For all too many companies, it’s not until after a breach has occurred that web security becomes a priority. During my years working as an IT Security professional, I have seen time and time again how obscure the world of IT Security is to so many of my fellow programmers.
An effective approach to IT security must, by definition, be proactive and defensive. Toward that end, this post is aimed at sparking a security mindset, hopefully injecting the reader with a healthy dose of paranoia.
In particular, this guide focuses on 10 common and significant web security pitfalls to be aware of, including recommendations on how they can be avoided. The focus is on the Top 10 Web Vulnerabilities identified by the Open Web Application Security Project (OWASP), an international, non-profit organization whose goal is to improve software security across the globe.
A little web security primer before we start – authentication and authorization
When speaking with other programmers and IT professionals, I often encounter confusion regarding the distinction between authorization and authentication. And of course, the fact the abbreviation auth is often used for both helps aggravate this common confusion. This confusion is so common that maybe this issue should be included in this post as “Common Web Vulnerability Zero”.

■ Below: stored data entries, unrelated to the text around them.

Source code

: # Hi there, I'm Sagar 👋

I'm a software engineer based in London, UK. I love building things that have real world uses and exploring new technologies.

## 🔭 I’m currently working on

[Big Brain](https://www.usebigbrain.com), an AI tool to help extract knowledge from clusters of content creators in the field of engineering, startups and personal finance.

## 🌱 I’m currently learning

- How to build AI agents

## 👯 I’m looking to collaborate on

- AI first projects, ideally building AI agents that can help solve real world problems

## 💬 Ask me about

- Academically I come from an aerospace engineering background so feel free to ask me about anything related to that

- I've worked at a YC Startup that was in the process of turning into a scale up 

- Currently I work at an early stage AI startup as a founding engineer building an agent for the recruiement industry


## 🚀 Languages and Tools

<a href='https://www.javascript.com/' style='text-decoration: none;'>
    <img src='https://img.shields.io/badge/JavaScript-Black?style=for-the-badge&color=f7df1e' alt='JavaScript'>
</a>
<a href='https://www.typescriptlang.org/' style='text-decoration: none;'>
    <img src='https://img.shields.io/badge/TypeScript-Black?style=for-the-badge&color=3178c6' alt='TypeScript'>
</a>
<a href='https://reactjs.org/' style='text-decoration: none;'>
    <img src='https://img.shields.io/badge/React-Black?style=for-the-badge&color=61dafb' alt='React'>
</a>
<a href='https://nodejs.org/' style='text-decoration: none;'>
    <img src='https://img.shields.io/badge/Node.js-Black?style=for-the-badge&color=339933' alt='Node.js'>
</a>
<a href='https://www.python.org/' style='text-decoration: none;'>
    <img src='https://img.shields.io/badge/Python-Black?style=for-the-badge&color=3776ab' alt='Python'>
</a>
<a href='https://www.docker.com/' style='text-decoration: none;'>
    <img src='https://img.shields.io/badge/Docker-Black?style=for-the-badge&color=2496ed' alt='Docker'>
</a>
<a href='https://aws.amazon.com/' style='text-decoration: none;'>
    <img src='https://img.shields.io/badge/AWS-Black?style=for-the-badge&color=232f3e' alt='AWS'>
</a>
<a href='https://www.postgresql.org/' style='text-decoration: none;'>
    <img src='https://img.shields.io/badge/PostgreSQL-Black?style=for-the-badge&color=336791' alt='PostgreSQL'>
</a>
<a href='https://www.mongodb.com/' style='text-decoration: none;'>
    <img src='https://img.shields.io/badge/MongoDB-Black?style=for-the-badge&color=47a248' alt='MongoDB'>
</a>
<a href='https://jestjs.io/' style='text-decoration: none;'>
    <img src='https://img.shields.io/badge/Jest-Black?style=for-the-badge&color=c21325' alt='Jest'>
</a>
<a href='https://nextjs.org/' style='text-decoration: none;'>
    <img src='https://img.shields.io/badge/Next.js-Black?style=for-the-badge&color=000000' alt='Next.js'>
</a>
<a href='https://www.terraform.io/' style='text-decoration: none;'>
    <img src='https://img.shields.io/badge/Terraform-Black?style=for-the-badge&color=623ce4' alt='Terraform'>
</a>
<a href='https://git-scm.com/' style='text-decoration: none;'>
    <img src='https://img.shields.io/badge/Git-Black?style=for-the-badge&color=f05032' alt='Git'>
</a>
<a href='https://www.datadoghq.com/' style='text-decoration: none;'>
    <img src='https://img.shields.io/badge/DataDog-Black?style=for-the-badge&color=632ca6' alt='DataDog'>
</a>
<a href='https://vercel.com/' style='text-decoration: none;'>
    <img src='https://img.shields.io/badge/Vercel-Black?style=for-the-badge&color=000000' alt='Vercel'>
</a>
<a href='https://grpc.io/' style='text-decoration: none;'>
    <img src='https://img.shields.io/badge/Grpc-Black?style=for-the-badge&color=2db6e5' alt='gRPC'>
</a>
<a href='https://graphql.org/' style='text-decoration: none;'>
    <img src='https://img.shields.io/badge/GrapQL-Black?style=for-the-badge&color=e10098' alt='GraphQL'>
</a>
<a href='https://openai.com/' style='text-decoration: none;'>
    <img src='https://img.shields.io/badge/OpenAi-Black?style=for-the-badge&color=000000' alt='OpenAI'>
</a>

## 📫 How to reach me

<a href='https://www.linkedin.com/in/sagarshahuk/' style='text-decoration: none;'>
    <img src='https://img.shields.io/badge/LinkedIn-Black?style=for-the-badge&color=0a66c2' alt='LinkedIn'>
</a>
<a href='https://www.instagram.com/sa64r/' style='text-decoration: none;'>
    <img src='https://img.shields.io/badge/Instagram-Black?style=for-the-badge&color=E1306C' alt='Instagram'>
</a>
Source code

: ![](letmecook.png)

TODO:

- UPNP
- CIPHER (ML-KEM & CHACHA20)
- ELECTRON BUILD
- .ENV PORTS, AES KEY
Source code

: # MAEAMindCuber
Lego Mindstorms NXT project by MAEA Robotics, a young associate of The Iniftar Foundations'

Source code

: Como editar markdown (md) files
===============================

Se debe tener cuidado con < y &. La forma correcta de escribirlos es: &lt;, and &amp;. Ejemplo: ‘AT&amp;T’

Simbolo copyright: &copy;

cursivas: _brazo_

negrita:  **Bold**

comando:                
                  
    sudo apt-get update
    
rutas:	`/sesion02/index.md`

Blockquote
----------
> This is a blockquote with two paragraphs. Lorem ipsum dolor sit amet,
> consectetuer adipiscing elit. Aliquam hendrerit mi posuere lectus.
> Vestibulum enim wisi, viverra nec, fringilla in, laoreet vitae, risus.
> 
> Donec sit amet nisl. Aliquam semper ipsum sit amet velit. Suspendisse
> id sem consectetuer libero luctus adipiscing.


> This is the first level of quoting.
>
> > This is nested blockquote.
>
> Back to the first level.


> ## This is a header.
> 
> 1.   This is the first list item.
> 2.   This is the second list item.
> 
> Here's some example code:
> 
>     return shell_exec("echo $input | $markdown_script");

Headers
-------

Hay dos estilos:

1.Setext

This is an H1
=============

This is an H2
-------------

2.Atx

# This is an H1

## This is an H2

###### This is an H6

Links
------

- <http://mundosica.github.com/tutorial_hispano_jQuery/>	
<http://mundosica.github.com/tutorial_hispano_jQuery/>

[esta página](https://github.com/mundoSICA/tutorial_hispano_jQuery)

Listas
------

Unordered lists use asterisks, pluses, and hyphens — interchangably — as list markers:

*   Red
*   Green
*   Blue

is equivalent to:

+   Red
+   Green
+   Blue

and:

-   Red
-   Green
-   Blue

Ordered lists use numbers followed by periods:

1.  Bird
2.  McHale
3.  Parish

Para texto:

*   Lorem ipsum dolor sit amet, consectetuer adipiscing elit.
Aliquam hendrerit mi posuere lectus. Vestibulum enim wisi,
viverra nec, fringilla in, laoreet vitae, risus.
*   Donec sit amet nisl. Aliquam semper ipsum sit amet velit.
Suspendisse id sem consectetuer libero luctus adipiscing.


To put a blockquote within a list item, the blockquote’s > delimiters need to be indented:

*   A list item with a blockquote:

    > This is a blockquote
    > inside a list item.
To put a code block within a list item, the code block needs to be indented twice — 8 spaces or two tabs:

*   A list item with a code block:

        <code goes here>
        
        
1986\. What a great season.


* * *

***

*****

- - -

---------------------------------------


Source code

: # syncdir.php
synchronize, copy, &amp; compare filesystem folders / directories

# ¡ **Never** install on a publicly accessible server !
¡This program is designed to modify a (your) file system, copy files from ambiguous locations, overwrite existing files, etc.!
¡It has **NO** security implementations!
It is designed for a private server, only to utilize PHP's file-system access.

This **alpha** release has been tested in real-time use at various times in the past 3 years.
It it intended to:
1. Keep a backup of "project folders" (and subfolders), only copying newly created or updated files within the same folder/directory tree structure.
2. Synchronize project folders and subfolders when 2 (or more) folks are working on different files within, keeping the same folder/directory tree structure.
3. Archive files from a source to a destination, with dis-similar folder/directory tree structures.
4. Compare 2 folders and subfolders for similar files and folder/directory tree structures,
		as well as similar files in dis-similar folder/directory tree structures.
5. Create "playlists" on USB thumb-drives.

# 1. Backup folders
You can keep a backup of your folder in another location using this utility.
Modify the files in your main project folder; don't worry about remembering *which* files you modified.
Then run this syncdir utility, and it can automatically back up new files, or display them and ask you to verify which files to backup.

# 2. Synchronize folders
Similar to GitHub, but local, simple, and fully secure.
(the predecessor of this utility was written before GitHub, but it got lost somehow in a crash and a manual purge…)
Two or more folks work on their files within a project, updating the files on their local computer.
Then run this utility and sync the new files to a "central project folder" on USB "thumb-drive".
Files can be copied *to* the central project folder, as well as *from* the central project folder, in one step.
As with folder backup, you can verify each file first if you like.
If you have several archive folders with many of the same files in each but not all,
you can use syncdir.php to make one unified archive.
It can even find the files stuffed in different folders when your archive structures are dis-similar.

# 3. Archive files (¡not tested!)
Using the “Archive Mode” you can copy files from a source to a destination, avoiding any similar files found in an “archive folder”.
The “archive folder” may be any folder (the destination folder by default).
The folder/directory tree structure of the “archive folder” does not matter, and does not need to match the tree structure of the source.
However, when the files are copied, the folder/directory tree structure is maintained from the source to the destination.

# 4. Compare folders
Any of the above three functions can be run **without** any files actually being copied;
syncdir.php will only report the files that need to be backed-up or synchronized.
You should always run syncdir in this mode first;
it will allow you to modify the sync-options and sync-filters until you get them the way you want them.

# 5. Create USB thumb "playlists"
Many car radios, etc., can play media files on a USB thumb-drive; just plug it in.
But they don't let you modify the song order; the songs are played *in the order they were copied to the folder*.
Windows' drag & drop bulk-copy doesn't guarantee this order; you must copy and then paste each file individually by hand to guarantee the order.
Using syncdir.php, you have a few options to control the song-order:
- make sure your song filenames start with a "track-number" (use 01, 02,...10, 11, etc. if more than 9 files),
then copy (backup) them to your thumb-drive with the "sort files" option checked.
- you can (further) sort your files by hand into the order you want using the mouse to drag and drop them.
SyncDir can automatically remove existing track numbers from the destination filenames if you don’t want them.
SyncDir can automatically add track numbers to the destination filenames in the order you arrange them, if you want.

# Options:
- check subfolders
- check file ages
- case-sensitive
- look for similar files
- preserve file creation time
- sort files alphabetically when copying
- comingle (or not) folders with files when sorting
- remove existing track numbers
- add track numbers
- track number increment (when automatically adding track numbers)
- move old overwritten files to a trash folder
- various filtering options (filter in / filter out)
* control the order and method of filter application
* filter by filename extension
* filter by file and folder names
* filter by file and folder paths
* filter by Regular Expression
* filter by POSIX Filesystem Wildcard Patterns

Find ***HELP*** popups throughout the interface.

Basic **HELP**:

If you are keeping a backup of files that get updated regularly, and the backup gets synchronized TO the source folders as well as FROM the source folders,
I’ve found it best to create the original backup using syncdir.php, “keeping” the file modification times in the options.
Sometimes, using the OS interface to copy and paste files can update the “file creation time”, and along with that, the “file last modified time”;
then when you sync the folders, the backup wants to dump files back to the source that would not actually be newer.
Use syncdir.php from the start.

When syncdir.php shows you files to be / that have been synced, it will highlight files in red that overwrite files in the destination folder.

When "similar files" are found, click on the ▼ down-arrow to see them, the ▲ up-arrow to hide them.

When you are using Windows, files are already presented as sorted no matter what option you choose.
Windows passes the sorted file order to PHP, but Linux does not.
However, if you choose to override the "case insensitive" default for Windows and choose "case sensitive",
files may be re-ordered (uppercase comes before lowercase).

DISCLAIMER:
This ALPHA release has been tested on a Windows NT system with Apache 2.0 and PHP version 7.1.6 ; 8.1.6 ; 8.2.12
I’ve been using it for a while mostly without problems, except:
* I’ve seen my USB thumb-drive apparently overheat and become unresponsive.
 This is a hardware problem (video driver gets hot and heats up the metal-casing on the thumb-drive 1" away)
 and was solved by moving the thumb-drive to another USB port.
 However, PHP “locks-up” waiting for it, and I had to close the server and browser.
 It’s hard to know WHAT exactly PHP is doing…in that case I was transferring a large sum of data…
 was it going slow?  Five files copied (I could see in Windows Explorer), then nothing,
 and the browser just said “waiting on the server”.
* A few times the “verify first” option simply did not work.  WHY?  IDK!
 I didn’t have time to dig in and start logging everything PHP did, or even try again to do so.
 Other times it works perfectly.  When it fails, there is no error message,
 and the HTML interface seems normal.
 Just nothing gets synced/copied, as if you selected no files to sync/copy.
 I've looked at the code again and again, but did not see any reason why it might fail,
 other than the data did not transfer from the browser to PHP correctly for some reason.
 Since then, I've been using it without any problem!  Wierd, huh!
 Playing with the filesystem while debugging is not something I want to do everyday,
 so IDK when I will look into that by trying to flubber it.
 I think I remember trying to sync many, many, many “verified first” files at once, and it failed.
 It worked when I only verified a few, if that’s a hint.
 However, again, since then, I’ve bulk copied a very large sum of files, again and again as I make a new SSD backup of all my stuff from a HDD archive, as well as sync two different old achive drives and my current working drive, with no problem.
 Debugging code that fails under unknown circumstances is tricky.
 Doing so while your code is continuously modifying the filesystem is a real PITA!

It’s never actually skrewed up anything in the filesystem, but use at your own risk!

So before we proceed, let’s clearly the distinction between these two terms:
Authentication: Verifying that a person is (or at least appears to be) a specific user, since he/she has correctly provided their security credentials (password, answers to security questions, fingerprint scan, etc.).
Authorization: Confirming that a particular user has access to a specific resource or is granted permission to perform a particular action.
Stated another way, authentication is knowing who an entity is, while authorization is knowing what a given entity can do.